▸ Task statement
Write out the records word for word, with no pictures.

*** Opening Entries shown ***

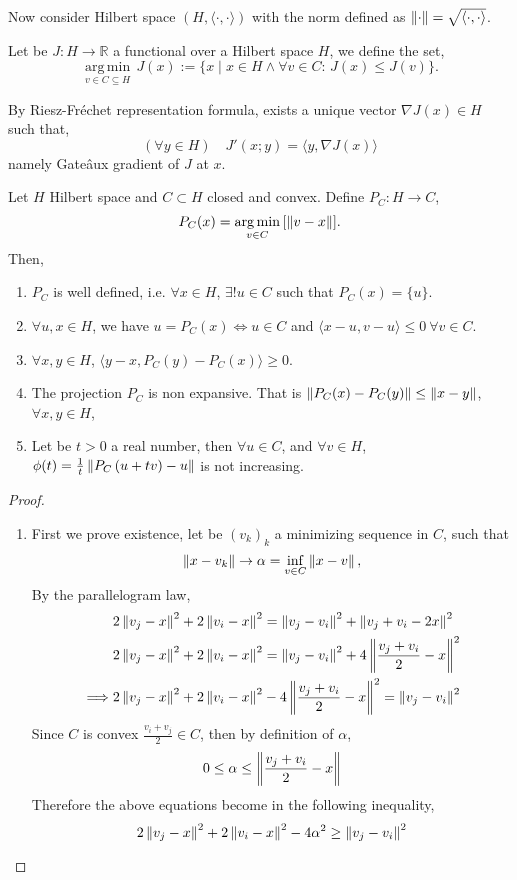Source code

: Now consider Hilbert space $(H, \langle \cdot,\cdot \rangle)$ with the norm defined as $\left\lVert\cdot\right\rVert=\sqrt{\langle\cdot,\cdot\rangle}$.

Let be $J: H\rightarrow \mathbb{R}$ a functional over a Hilbert space $H$, we define the set,
\[
{\displaystyle {\underset {v\in C\subseteq H}{\operatorname {arg\,min} }}\,J(x):=\{x\mid x\in H \wedge \forall v\in C:\,J(x)\leq J(v)\}.}\]


By Riesz-Fr\'echet representation formula, exists a unique vector $\nabla J(x) \in H$ such that, 
\[
(\forall y \in H) \quad J'(x; y)=\langle y, \nabla J(x)\rangle
\]
namely Gate\^aux gradient of $J$ at $x$. 

\begin{lemma}
\label{lemma3. Projection}
Let $H$ Hilbert space and $C\subset H$ closed and convex. Define $P_C: H\rightarrow C$, \[P_C(x)={\displaystyle {\underset {v\in C}{\operatorname {arg\,min} }}\left[\left\lVert v-x\right\rVert\right]}.\]
Then,
\begin{enumerate}
	\item $P_C$ is well defined, i.e.  $\forall x \in H $, $\exists !u \in C$ such that $P_C(x)=\{u\}$.
	\item $\forall u,x\in H$, we have $u=P_C(x) \iff u\in C$  and  $\langle x-u, v-u\rangle\leq 0\ \forall v \in C$.
	\item $\forall x,y \in H$, $\langle y-x, P_C(y)-P_C(x)\rangle \geq 0$.
	\item The projection $P_C$ is non expansive. That is $\left\lVert P_C(x)-P_C(y)\right\rVert\leq \left\lVert x-y\right\rVert$, $\forall x,y\in H$, 
	\item Let be $t>0$ a real number, then $\forall u \in C$, and $\forall v\in H$, $\phi(t)=\frac{1}{t}\left\lVert P_C\left(u+tv\right)-u\right\rVert$ is not increasing.
\end{enumerate}
\begin{proof}\
	\begin{enumerate}
		\item First we prove existence, let be $(v_k)_k$ a minimizing sequence in $C$, such that
		\[
			\left\lVert x-v_k\right\rVert\rightarrow \alpha=\inf_{v \in C}\left\lVert x-v\right\rVert,
		\]
		By the parallelogram law,
		\begin{align*}
			&2\left\lVert v_j-x\right\rVert^2+2\left\lVert v_i-x\right\rVert^2= \left\lVert v_j-v_i\right\rVert^2+\left\lVert v_j+v_i-2x\right\rVert^2 \\
			&2\left\lVert v_j-x\right\rVert^2+2\left\lVert v_i-x\right\rVert^2= \left\lVert v_j-v_i\right\rVert^2+4\left\lVert\frac{v_j+v_i}{2}-x\right\rVert^2\\
	\implies&2\left\lVert v_j-x\right\rVert^2+2\left\lVert v_i-x\right\rVert^2-4\left\lVert\frac{v_j+v_i}{2}-x\right\rVert^2=\left\lVert v_j-v_i\right\rVert^2
		\end{align*}
		Since $C$ is convex $\frac{v_i+v_j}{2} \in C$, then by definition of $\alpha$,
		\[
		0\leq \alpha \leq \left\lVert\frac{v_j+v_i}{2}-x\right\rVert
		\]  
		Therefore the above equations become in the following inequality,
		\[
		2\left\lVert v_j-x\right\rVert^2+2\left\lVert v_i-x\right\rVert^2-4\alpha^2\geq \left\lVert v_j-v_i\right\rVert^2
		\]
		

\end{enumerate}
\end{proof}
\end{lemma}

*** Closing Entries shown ***

▸ Task response
Source code

: Now consider Hilbert space $(H, \langle \cdot,\cdot \rangle)$ with the norm defined as $\left\lVert\cdot\right\rVert=\sqrt{\langle\cdot,\cdot\rangle}$.

Let be $J: H\rightarrow \mathbb{R}$ a functional over a Hilbert space $H$, we define the set,
\[
{\displaystyle {\underset {v\in C\subseteq H}{\operatorname {arg\,min} }}\,J(x):=\{x\mid x\in H \wedge \forall v\in C:\,J(x)\leq J(v)\}.}\]


By Riesz-Fr\'echet representation formula, exists a unique vector $\nabla J(x) \in H$ such that, 
\[
(\forall y \in H) \quad J'(x; y)=\langle y, \nabla J(x)\rangle
\]
namely Gate\^aux gradient of $J$ at $x$. 

\begin{lemma}
\label{lemma3. Projection}
Let $H$ Hilbert space and $C\subset H$ closed and convex. Define $P_C: H\rightarrow C$, \[P_C(x)={\displaystyle {\underset {v\in C}{\operatorname {arg\,min} }}\left[\left\lVert v-x\right\rVert\right]}.\]
Then,
\begin{enumerate}
	\item $P_C$ is well defined, i.e.  $\forall x \in H $, $\exists !u \in C$ such that $P_C(x)=\{u\}$.
	\item $\forall u,x\in H$, we have $u=P_C(x) \iff u\in C$  and  $\langle x-u, v-u\rangle\leq 0\ \forall v \in C$.
	\item $\forall x,y \in H$, $\langle y-x, P_C(y)-P_C(x)\rangle \geq 0$.
	\item The projection $P_C$ is non expansive. That is $\left\lVert P_C(x)-P_C(y)\right\rVert\leq \left\lVert x-y\right\rVert$, $\forall x,y\in H$, 
	\item Let be $t>0$ a real number, then $\forall u \in C$, and $\forall v\in H$, $\phi(t)=\frac{1}{t}\left\lVert P_C\left(u+tv\right)-u\right\rVert$ is not increasing.
\end{enumerate}
\begin{proof}\
	\begin{enumerate}
		\item First we prove existence, let be $(v_k)_k$ a minimizing sequence in $C$, such that
		\[
			\left\lVert x-v_k\right\rVert\rightarrow \alpha=\inf_{v \in C}\left\lVert x-v\right\rVert,
		\]
		By the parallelogram law,
		\begin{align*}
			&2\left\lVert v_j-x\right\rVert^2+2\left\lVert v_i-x\right\rVert^2= \left\lVert v_j-v_i\right\rVert^2+\left\lVert v_j+v_i-2x\right\rVert^2 \\
			&2\left\lVert v_j-x\right\rVert^2+2\left\lVert v_i-x\right\rVert^2= \left\lVert v_j-v_i\right\rVert^2+4\left\lVert\frac{v_j+v_i}{2}-x\right\rVert^2\\
	\implies&2\left\lVert v_j-x\right\rVert^2+2\left\lVert v_i-x\right\rVert^2-4\left\lVert\frac{v_j+v_i}{2}-x\right\rVert^2=\left\lVert v_j-v_i\right\rVert^2
		\end{align*}
		Since $C$ is convex $\frac{v_i+v_j}{2} \in C$, then by definition of $\alpha$,
		\[
		0\leq \alpha \leq \left\lVert\frac{v_j+v_i}{2}-x\right\rVert
		\]  
		Therefore the above equations become in the following inequality,
		\[
		2\left\lVert v_j-x\right\rVert^2+2\left\lVert v_i-x\right\rVert^2-4\alpha^2\geq \left\lVert v_j-v_i\right\rVert^2
		\]
		

\end{enumerate}
\end{proof}
\end{lemma}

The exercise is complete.